What exactly does `retain_variables=True` in `loss.backward()` do?

mratsim · May 29, 2017, 1:51pm

Usually after a backpropagation you process the next batch so you don’t need the gradients of the previous batch anymore.

Besides debugging I don’t have any scenario for which I need to backprop twice through the same operation graph, I’m sure there are though.

The default is to drop the variables/gradient to save on memory.

All the source code of PyTorch is on github. From the name, I guess that self._execution_engine.run_backward is traversing the operation graph in reverse, calling backward if defined, or using the autograd if not.

Each node in the graph have several properties that are defined in the autograd folder of PyTorch

11117 · August 1, 2017, 9:27am

Actually, when we train a GAN, we usually should calculate the D_loss for discrimination net and G_loss for generator net And after calculating the gradient of D_loss,we need to retain variables for the calculation of G_loss,which is a typical example the “retain_variables=True” use.

tom · August 1, 2017, 10:38am

In my (very limited) experience, you do not compute discriminator and generator gradients for the same forward step because the loss objectives have opposing signs.

Best regards

Thomas

11117 · August 4, 2017, 3:19am

Thank you for reply, I now think my example has a little inaccuracy, and you are right.

Thanks for your correction!

jdhao · November 8, 2017, 12:21pm

I think a concrete case where retain_graph=True is helpful is multi-task learning where you have different losses at different layers of the network.
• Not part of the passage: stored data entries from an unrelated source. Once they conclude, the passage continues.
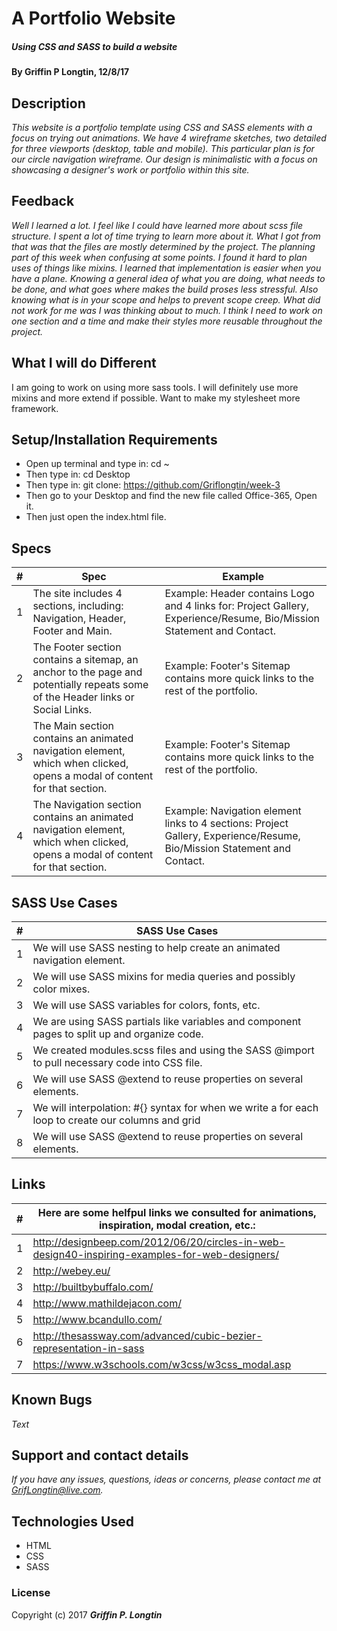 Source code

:# A Portfolio Website

##### Using CSS and SASS to build a website

#### By Griffin P Longtin, 12/8/17

## Description

_This website is a portfolio template using CSS and SASS elements with a focus on trying out animations. We have 4 wireframe sketches, two detailed for three viewports (desktop, table and mobile). This particular plan is for our circle navigation wireframe. Our design is minimalistic with a focus on showcasing a designer's work or portfolio within this site._

## Feedback

_Well I learned a lot. I feel like I could have learned more about scss file structure. I spent a lot of time trying to learn more about it. What I got from that was that the files are mostly determined by the project. The planning part of this week when confusing at some points. I found it hard to plan uses of things like mixins. I learned that implementation is easier when you have a plane. Knowing a general idea of what you are doing, what needs to be done, and what goes where makes the build proses less stressful. Also knowing what is in your scope and helps to prevent scope creep. What did not work for me was I was thinking about to much. I think I need to work on one section and a time and make their styles more reusable throughout the project._

## What I will do Different

I am going to work on using more sass tools. I will definitely use more mixins and more extend if possible. Want to make my stylesheet more framework.

## Setup/Installation Requirements

* Open up terminal and type in: cd ~
* Then type in: cd Desktop
* Then type in: git clone: https://github.com/Griflongtin/week-3
* Then go to your Desktop and find the new file called Office-365, Open it.
* Then just open the index.html file.

## Specs

| # | Spec | Example |
|---|--------------------------------------------------------------------------------------------------------------------------------|-------------------------------------------------------------------------------------------------------------------------|
| 1 | The site includes 4 sections, including: Navigation, Header, Footer and Main. | Example: Header contains Logo and 4 links for: Project Gallery, Experience/Resume, Bio/Mission Statement and Contact. |
| 2 | The Footer section contains a sitemap, an anchor to the page and potentially repeats some of the Header links or Social Links. | Example: Footer's Sitemap contains more quick links to the rest of the portfolio. |
| 3 | The Main section contains an animated navigation element, which when clicked, opens a modal of content for that section. | Example: Footer's Sitemap contains more quick links to the rest of the portfolio. |
| 4 | The Navigation section contains an animated navigation element, which when clicked, opens a modal of content for that section. | Example: Navigation element links to 4 sections: Project Gallery, Experience/Resume, Bio/Mission Statement and Contact. |

## SASS Use Cases

| # 	| SASS Use Cases 	|
|---	|----------------------------------------------------------------------------------------------------	|
| 1 	| We will use SASS nesting to help create an animated navigation element. 	|
| 2 	| We will use SASS mixins for media queries and possibly color mixes. 	|
| 3 	| We will use SASS variables for colors, fonts, etc. 	|
| 4 	| We are using SASS partials like variables and component pages to split up and organize code. 	|
| 5 	| We created modules.scss files and using the SASS @import to pull necessary code into CSS file. 	|
| 6 	| We will use SASS @extend to reuse properties on several elements. 	|
| 7 	| We will interpolation: #{} syntax for when we write a for each loop to create our columns and grid 	|
| 8 	| We will use SASS @extend to reuse properties on several elements. 	|

## Links

| # 	| Here are some helfpul links we consulted for animations, inspiration, modal creation, etc.: 	|
|---	|------------------------------------------------------------------------------------------------	|
| 1 	| http://designbeep.com/2012/06/20/circles-in-web-design40-inspiring-examples-for-web-designers/ 	|
| 2 	| http://webey.eu/ 	|
| 3 	| http://builtbybuffalo.com/ 	|
| 4 	| http://www.mathildejacon.com/ 	|
| 5 	| http://www.bcandullo.com/ 	|
| 6 	| http://thesassway.com/advanced/cubic-bezier-representation-in-sass 	|
| 7 	| https://www.w3schools.com/w3css/w3css_modal.asp 	|


## Known Bugs

_Text_

## Support and contact details

_If you have any issues, questions, ideas or concerns, please contact me at GrifLongtin@live.com._

## Technologies Used

* HTML
* CSS
* SASS

### License

Copyright (c) 2017 **_Griffin P. Longtin_**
So in order to back-propagate the gradient of each loss w.r.t to the parameters of the network, you will need to set retain_graph=True, or you can only do backward for one of the many losses.

yoelshoshan · January 4, 2018, 7:05am

Another example where it is useful is shown here:

github.com

pkdn/pytorch-smoothgrad/blob/master/lib/gradients.py#L79


    one_hot = np.zeros((1, output.size()[-1]), dtype=np.float32)
    one_hot[0][index] = 1
    if self.cuda:
        one_hot = Variable(torch.from_numpy(one_hot).cuda(), requires_grad=True)
    else:
        one_hot = Variable(torch.from_numpy(one_hot), requires_grad=True)
    one_hot = torch.sum(one_hot * output)
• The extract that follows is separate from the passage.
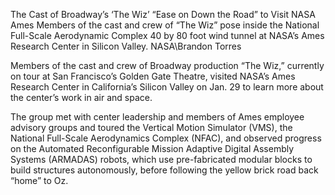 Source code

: The Cast of Broadway’s ‘The Wiz’ “Ease on Down the Road” to Visit NASA Ames 
 Members of the cast and crew of “The Wiz” pose inside the National Full-Scale Aerodynamic Complex 40 by 80 foot wind tunnel at NASA’s Ames Research Center in Silicon Valley. NASA\Brandon Torres

Members of the cast and crew of Broadway production “The Wiz,” currently on tour at San Francisco’s Golden Gate Theatre, visited NASA’s Ames Research Center in California’s Silicon Valley on Jan. 29 to learn more about the center’s work in air and space.

The group met with center leadership and members of Ames employee advisory groups and toured the Vertical Motion Simulator (VMS), the National Full-Scale Aerodynamics Complex (NFAC), and observed progress on the Automated Reconfigurable Mission Adaptive Digital Assembly Systems (ARMADAS) robots, which use pre-fabricated modular blocks to build structures autonomously, before following the yellow brick road back “home” to Oz.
    if x_plus_noise.grad is not None:
        x_plus_noise.grad.data.zero_()
    one_hot.backward(retain_variables=True)


    grad = x_plus_noise.grad.data.cpu().numpy()


    if self.magnitutde:
        total_gradients += (grad * grad)
    else:
        total_gradients += grad
    #if self.visdom:


avg_gradients = total_gradients[0, :, :, :] / self.n_samples

Here the input image is treated as variables, and a gradient is calculated to see which parts in the image will have most influence on the global classification decision.
This is useful when you trained a classifier without any localization and you still want to see some localization information.

jpeg729 · January 4, 2018, 7:35am

The question asks about retain_variables, some answers talk about retain_graph. What is the difference between the two?
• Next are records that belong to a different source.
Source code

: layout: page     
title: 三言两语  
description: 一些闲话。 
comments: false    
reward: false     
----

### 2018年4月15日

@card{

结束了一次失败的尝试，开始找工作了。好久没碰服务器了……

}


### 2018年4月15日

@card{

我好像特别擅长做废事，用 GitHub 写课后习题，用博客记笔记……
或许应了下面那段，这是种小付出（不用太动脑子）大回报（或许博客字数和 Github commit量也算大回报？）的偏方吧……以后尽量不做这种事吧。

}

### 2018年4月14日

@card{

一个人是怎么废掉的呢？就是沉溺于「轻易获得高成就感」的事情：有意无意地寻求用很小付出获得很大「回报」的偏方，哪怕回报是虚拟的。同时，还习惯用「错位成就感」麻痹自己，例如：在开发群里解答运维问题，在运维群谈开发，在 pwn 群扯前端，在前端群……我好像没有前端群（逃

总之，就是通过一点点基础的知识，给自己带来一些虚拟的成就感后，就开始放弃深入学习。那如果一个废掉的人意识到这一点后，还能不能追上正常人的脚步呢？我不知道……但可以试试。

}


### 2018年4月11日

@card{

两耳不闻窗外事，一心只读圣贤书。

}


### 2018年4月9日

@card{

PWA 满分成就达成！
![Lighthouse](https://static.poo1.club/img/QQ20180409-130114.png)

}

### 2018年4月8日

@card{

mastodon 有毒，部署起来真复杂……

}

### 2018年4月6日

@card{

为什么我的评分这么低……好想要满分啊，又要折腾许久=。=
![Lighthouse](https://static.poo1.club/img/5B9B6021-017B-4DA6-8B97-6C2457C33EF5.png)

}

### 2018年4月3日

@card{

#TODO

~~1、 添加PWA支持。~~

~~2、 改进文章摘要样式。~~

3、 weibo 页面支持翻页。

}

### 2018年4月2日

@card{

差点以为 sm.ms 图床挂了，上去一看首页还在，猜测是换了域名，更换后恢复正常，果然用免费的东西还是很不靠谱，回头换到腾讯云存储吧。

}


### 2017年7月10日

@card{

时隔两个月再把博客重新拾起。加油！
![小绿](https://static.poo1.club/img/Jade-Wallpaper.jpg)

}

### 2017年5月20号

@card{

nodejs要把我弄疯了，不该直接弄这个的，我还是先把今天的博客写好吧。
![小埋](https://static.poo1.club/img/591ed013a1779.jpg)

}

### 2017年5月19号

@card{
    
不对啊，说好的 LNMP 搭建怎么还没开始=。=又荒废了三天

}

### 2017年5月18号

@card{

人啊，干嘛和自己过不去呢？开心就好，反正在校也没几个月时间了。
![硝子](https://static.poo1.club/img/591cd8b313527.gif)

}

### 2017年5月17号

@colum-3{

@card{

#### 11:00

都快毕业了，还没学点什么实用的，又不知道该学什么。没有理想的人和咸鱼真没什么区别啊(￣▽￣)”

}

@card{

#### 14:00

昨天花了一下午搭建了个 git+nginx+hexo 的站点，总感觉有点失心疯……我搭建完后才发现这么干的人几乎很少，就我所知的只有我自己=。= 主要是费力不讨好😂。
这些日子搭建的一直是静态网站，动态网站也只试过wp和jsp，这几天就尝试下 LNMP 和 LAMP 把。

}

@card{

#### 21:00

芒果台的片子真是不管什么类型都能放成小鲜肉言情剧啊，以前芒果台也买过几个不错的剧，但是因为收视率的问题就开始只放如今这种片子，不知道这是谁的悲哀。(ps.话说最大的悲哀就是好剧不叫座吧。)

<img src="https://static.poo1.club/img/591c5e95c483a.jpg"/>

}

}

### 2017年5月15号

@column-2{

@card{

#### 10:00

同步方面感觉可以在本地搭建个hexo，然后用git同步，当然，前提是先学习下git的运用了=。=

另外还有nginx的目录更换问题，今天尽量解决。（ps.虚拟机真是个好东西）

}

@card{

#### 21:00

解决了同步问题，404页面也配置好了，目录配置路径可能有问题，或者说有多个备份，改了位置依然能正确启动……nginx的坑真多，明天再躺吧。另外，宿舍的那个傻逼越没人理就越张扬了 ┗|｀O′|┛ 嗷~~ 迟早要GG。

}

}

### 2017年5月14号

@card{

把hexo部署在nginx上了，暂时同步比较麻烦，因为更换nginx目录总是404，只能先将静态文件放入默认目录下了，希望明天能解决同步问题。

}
jdhao · January 4, 2018, 8:33am

It is essentially the same, retain_variables argument has been deprecated in favor of retain_graph.

devansh20la · April 9, 2018, 11:40pm

I understand If I have two loss functions in different parts of the network, I’ll have use retain_graph. What if I add both the losses and do total_loss.backward() ?

for example:

Rather than

loss1.backward(retain_graph=True)
loss2.backward()
opt.step()

I would just do

total_loss = loss1 + loss2
total_loss.backward()
opt.step()

smth · April 10, 2018, 4:09am

@devansh20la that is pretty legit and works well.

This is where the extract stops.